# Module 3: Naive Bayes' Classificiation

In [1]:
import pandas as pd
import numpy as np

## Part 1

In [2]:
# data shown in class

data = [['M', 1, 0],
        ['M', 1, 1],
        ['R', 1, 1],
        ['R', 1, 1],
        ['M', 0, 1],
        ['M', 1, 1],
        ['R', 0, 1],
        ['R', 1, 0],
        ['R', 0, 0]]

df_MR = pd.DataFrame(data, columns = ['label', 'f1', 'f2'])

In [3]:
df_MR

Unnamed: 0,label,f1,f2
0,M,1,0
1,M,1,1
2,R,1,1
3,R,1,1
4,M,0,1
5,M,1,1
6,R,0,1
7,R,1,0
8,R,0,0


In [4]:
# function to get compute P(M|f1)

def get_prob_M_f1(df, f1):
    
    # total number of datapoints
    n_all = df.shape[0]
    
    # total # of mammals in the dataset
    n_M = df[df.label=='M'].shape[0]
    
    # total # of reptiles
    n_R = df[df.label=='R'].shape[0]
    
    # total # of mammals with the given feature value
    n_M_f1 = df[(df.label=='M') & (df.f1==f1)].shape[0]
    
    # total # of reptiles with the given feature value
    n_R_f1 = df[(df.label=='R') & (df.f1==f1)].shape[0]
    
    # compute terms in Bayes' formula
    prob_M    = n_M/n_all
    prob_f1_M = n_M_f1/n_M

    prob_R    = n_R/n_all
    prob_f1_R = n_R_f1/n_R
    
    prob_M_f1 = prob_M * prob_f1_M / ((prob_M * prob_f1_M) + (prob_R*prob_f1_R))
    
    return prob_M_f1

In [5]:
get_prob_M_f1(df_MR, 1)

0.5

In [6]:
get_prob_M_f1(df_MR, 0)

0.33333333333333326

# Calculations by hand

Q1: Consider the case of only one feature, f2 = 0. What is the probability that this is a reptile?
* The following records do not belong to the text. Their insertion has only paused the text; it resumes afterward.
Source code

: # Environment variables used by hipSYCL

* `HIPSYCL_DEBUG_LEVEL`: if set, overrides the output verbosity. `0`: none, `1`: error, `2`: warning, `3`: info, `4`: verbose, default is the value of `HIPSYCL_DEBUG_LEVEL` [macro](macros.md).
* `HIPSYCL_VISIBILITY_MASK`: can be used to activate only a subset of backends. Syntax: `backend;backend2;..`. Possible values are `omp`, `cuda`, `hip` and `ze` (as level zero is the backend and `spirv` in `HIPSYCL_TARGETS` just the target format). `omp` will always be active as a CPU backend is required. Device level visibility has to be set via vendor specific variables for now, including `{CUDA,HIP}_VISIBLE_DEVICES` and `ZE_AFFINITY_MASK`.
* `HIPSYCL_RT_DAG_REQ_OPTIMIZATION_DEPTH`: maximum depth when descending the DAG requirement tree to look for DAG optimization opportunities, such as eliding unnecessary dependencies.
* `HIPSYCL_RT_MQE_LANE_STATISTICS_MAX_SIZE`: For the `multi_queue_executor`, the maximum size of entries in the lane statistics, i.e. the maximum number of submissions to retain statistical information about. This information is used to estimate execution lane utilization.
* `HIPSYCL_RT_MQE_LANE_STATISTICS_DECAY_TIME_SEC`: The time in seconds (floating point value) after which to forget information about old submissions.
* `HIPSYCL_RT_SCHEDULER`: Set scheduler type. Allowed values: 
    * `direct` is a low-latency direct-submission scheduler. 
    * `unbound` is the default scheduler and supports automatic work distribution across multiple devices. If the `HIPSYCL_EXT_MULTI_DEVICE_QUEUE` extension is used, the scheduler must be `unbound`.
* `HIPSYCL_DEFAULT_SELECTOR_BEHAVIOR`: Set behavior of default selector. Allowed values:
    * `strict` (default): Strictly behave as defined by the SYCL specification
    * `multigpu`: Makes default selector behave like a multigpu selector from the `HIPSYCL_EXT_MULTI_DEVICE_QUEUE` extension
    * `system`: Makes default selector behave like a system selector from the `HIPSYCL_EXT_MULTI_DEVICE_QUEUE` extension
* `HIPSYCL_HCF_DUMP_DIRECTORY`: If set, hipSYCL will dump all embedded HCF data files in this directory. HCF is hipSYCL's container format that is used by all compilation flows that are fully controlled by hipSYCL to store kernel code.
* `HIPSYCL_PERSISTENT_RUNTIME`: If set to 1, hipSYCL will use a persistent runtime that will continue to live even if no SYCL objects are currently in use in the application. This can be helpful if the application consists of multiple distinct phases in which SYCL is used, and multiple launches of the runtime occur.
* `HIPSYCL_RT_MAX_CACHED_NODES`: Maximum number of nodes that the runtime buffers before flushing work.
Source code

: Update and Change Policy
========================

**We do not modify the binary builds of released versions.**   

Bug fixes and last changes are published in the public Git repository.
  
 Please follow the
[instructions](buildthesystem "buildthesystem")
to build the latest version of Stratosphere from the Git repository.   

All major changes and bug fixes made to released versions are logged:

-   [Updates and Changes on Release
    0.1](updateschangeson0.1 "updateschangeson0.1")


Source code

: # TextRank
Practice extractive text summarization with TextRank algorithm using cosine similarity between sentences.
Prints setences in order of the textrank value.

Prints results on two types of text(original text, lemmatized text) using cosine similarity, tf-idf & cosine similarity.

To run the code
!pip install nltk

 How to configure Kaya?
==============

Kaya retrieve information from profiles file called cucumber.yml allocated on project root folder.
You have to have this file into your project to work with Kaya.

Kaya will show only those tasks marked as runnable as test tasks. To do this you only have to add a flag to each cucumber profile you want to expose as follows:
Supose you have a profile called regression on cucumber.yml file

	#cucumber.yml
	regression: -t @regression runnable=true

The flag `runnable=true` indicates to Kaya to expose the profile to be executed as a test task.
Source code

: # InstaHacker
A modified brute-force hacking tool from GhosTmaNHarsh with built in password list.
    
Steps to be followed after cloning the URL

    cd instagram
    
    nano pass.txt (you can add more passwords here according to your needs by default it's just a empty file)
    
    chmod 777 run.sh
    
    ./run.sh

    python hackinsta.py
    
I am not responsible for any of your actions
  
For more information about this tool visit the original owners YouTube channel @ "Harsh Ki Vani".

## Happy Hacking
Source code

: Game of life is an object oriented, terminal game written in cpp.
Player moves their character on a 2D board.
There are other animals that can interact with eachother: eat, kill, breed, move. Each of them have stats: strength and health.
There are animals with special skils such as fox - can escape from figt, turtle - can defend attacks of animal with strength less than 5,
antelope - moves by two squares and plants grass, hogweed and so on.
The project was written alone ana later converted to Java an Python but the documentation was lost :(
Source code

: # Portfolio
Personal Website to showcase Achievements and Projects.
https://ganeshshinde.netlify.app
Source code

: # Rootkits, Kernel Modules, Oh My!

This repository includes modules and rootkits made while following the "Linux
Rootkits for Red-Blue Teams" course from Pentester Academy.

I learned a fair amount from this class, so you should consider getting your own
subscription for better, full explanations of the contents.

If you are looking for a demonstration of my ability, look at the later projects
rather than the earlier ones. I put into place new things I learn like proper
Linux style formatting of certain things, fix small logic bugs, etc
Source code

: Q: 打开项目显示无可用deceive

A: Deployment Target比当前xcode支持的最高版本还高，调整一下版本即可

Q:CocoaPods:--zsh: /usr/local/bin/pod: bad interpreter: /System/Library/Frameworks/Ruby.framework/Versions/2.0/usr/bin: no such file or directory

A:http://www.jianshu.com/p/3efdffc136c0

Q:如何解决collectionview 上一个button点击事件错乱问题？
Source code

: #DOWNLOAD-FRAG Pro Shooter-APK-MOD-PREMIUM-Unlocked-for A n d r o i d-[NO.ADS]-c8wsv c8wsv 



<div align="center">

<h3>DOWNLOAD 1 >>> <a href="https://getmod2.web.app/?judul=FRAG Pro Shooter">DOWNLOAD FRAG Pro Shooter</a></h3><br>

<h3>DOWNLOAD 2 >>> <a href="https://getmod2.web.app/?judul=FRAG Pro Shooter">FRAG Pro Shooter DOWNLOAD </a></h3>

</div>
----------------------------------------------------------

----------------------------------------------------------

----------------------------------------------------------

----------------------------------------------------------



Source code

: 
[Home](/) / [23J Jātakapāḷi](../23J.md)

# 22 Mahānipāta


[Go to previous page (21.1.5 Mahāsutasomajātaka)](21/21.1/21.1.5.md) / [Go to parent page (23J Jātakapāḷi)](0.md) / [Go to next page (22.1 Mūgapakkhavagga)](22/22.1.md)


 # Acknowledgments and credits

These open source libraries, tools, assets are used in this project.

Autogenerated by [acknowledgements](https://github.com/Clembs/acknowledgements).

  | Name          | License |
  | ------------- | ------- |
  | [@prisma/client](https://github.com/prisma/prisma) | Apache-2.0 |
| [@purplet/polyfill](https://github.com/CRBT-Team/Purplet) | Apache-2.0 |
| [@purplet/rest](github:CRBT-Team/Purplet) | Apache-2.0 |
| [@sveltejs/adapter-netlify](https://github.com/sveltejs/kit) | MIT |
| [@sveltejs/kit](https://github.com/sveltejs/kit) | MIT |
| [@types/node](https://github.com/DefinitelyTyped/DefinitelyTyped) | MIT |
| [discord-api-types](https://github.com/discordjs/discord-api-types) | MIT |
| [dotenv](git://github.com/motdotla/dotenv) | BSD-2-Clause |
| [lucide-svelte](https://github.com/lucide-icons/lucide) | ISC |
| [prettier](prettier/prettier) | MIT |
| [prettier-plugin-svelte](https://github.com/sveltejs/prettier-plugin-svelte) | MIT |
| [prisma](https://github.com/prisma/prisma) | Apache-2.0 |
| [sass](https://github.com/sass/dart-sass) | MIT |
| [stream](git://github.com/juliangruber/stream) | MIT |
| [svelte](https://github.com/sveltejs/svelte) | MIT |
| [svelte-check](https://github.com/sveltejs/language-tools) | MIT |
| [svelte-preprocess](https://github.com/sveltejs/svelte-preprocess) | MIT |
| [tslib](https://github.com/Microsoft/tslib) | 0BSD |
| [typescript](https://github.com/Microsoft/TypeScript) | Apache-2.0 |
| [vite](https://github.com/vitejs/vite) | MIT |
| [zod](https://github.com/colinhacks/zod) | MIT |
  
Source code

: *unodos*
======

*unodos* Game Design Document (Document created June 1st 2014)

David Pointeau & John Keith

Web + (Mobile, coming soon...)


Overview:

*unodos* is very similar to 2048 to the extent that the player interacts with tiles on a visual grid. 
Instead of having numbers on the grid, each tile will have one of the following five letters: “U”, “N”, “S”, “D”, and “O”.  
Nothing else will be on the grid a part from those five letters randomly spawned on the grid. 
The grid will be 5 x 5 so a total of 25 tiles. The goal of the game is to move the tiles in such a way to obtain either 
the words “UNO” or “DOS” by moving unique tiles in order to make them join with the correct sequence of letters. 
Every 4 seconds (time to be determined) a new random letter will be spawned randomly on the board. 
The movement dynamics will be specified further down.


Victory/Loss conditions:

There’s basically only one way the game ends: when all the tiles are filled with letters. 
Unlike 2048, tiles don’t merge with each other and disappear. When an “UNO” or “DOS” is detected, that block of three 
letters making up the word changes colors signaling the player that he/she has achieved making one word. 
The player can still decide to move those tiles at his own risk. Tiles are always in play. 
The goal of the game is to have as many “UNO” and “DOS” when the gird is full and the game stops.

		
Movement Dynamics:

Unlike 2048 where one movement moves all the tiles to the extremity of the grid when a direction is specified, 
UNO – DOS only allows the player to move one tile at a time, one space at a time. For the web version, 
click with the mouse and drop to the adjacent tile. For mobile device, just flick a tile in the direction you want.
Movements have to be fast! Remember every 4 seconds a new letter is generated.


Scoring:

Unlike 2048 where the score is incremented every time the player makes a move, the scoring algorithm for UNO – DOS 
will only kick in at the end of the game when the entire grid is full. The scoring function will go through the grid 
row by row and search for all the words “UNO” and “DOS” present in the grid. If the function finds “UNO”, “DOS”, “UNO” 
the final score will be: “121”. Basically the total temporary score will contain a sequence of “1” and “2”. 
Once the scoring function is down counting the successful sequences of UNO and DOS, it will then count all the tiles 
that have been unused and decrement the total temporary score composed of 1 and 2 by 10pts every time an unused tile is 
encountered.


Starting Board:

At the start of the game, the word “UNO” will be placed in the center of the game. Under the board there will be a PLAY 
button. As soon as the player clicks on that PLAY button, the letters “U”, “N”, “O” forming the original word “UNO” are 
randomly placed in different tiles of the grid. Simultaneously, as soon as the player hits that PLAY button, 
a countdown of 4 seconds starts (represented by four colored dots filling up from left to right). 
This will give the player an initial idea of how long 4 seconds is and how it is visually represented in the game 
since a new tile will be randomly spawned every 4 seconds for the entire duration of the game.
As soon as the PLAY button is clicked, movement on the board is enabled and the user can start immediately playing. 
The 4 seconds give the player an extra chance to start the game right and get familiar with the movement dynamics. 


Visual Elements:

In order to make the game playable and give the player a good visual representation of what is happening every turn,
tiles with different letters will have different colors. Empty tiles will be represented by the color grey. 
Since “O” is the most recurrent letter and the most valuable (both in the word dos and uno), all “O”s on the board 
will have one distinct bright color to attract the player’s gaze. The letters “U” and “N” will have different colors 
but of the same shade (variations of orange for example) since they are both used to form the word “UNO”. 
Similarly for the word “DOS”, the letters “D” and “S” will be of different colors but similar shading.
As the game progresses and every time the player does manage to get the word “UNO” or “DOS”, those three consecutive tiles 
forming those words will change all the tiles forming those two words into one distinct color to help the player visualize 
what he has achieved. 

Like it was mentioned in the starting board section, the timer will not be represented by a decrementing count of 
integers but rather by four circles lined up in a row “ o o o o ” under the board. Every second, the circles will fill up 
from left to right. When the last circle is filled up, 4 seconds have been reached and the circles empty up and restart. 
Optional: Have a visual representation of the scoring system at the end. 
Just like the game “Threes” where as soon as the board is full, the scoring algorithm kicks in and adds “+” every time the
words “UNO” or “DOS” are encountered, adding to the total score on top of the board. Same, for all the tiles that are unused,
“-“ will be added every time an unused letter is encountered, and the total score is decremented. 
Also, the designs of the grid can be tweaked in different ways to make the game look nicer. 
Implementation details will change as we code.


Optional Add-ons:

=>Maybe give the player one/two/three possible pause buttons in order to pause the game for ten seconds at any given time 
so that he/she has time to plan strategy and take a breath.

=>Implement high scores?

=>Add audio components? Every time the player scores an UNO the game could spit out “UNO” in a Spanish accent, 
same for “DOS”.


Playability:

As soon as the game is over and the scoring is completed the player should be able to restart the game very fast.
Hypothesis (H): This animal is a reptile (R)
Evidence (E): f2 = 0 

P(H) = 5/9
P(E/H) = 2/5
P(-H) = 1 - P(H) = 4/9
P(E/-H)) = 1/4

P(H/E) = P(H)*P(E/H)/ (P(H)*P(E/H) + P(-H)*P(E/-H)) = 5/9*2/5 / (5/9*2/5 + 4/9*1/4) = 2/3

Q2. In the case where you have two feature values, (f1 = 1, f2 = 0), what is the probability that this comes from a reptile?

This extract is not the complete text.